◆ Excerpted records
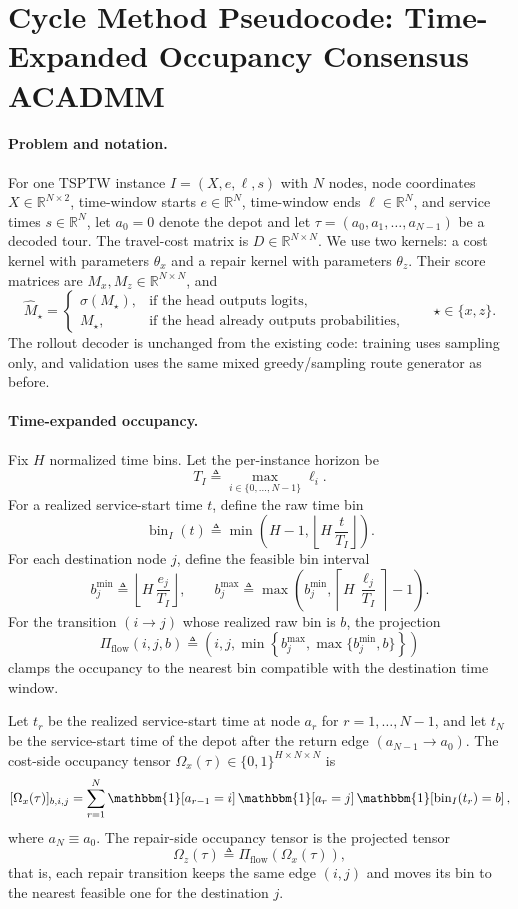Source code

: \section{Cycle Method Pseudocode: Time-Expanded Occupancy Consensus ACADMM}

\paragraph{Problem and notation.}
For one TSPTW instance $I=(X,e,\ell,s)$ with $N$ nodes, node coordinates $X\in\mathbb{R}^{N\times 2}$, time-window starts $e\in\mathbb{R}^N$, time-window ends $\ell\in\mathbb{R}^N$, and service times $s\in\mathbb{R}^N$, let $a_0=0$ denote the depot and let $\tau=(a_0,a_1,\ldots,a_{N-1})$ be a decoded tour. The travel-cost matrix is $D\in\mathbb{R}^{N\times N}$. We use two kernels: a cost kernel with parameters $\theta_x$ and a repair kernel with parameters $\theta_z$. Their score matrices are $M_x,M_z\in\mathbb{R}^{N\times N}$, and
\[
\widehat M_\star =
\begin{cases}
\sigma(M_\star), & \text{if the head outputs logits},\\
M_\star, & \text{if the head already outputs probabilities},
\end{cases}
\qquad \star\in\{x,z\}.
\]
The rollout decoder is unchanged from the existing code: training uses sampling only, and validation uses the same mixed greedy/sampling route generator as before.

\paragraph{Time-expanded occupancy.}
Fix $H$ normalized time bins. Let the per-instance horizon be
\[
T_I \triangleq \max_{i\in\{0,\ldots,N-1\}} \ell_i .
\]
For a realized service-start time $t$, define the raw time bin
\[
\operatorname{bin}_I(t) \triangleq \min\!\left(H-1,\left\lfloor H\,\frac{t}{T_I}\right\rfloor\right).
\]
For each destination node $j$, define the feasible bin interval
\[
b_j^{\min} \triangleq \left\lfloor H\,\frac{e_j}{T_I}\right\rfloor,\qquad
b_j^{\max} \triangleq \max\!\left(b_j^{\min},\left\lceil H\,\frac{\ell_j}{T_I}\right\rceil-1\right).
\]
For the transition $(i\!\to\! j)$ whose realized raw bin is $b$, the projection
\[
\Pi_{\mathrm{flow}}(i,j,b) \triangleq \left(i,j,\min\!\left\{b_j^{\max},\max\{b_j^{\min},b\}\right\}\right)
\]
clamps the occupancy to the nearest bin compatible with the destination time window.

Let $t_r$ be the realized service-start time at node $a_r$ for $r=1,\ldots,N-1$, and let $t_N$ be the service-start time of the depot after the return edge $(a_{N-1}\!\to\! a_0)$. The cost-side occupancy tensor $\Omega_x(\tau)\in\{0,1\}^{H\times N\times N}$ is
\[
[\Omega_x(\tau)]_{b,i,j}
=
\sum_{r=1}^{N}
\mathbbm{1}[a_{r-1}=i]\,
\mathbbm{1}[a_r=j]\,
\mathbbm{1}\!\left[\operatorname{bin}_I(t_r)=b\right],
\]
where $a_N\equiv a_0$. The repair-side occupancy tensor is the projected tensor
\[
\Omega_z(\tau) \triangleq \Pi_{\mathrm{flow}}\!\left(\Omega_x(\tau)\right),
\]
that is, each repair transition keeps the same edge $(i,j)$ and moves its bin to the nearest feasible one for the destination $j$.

==

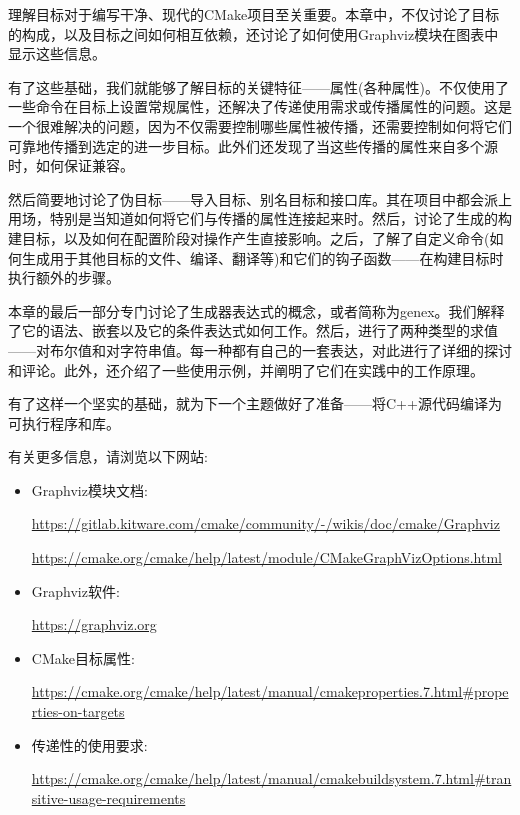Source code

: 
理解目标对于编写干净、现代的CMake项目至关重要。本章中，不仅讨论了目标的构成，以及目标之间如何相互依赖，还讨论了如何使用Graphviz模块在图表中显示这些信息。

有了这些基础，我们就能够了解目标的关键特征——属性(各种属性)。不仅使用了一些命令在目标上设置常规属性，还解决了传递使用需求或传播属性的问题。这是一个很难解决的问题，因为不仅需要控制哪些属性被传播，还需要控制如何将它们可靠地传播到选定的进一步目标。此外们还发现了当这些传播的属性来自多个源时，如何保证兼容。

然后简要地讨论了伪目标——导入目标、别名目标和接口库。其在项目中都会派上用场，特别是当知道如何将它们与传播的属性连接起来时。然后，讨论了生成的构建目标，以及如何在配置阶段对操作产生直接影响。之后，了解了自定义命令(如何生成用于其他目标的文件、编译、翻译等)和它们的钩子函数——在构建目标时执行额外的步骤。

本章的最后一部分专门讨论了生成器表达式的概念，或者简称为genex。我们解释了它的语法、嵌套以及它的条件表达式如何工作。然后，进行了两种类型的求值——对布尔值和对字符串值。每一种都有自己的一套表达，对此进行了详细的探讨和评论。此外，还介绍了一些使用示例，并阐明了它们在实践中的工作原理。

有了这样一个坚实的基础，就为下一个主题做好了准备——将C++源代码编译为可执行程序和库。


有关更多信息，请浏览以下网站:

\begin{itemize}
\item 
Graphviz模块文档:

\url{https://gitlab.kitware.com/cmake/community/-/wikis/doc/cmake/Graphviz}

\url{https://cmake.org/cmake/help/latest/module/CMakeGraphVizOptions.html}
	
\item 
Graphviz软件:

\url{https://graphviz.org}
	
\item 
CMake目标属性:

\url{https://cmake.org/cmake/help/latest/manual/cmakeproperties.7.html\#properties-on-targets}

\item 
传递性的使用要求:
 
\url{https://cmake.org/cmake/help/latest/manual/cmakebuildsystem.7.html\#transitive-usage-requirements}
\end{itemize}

---

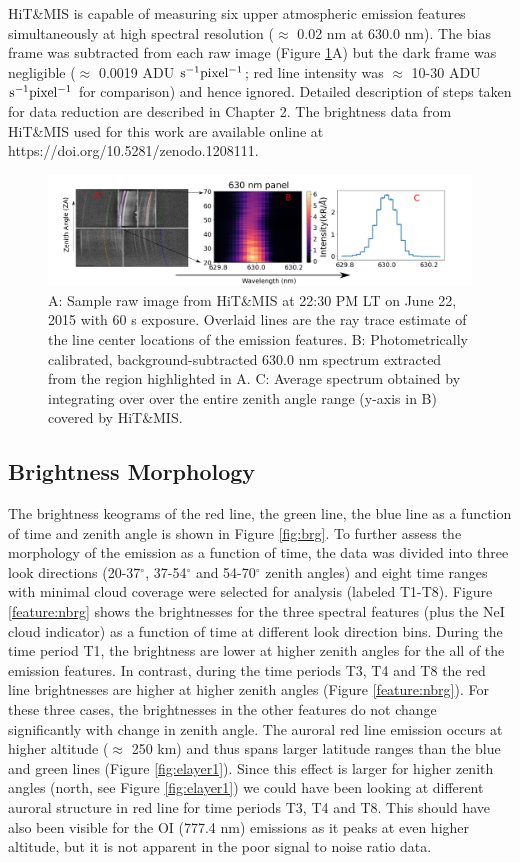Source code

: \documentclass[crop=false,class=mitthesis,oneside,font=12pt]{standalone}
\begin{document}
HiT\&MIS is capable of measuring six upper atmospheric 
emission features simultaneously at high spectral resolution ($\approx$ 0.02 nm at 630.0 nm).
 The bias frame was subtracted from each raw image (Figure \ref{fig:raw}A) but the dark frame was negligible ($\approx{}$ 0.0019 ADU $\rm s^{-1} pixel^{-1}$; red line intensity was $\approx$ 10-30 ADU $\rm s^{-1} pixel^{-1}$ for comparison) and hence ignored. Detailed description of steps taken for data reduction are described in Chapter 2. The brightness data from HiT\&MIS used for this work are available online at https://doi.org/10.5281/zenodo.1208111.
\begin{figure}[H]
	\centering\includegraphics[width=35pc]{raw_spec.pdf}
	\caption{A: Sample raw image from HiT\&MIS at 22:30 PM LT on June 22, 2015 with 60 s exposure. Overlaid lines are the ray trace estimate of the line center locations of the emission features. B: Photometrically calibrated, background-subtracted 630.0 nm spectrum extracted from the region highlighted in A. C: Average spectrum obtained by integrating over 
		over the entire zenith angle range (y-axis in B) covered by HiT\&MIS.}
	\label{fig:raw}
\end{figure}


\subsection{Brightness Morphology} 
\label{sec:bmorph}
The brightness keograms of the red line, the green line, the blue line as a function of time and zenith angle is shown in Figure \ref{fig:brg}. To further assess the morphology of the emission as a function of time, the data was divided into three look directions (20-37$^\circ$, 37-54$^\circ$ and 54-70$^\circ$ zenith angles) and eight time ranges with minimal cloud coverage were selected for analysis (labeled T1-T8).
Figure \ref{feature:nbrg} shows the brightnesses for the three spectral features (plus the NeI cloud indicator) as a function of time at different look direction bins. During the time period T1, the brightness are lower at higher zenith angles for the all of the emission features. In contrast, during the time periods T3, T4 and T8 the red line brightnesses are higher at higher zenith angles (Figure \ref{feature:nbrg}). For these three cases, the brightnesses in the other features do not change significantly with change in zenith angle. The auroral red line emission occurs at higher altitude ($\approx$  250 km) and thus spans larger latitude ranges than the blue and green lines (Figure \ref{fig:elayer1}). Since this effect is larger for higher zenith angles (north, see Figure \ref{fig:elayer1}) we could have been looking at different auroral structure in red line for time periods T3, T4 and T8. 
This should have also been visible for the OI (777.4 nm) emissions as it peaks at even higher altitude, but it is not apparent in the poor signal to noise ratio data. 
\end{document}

◆ Work task
Beginning with the line containing "For the transition" in the material above, copy every line exactly until you have copied the line containing "that is, each".

◆ Task output
For the transition $(i\!\to\! j)$ whose realized raw bin is $b$, the projection
\[
\Pi_{\mathrm{flow}}(i,j,b) \triangleq \left(i,j,\min\!\left\{b_j^{\max},\max\{b_j^{\min},b\}\right\}\right)
\]
clamps the occupancy to the nearest bin compatible with the destination time window.

Let $t_r$ be the realized service-start time at node $a_r$ for $r=1,\ldots,N-1$, and let $t_N$ be the service-start time of the depot after the return edge $(a_{N-1}\!\to\! a_0)$. The cost-side occupancy tensor $\Omega_x(\tau)\in\{0,1\}^{H\times N\times N}$ is
\[
[\Omega_x(\tau)]_{b,i,j}
=
\sum_{r=1}^{N}
\mathbbm{1}[a_{r-1}=i]\,
\mathbbm{1}[a_r=j]\,
\mathbbm{1}\!\left[\operatorname{bin}_I(t_r)=b\right],
\]
where $a_N\equiv a_0$. The repair-side occupancy tensor is the projected tensor
\[
\Omega_z(\tau) \triangleq \Pi_{\mathrm{flow}}\!\left(\Omega_x(\tau)\right),
\]
that is, each repair transition keeps the same edge $(i,j)$ and moves its bin to the nearest feasible one for the destination $j$.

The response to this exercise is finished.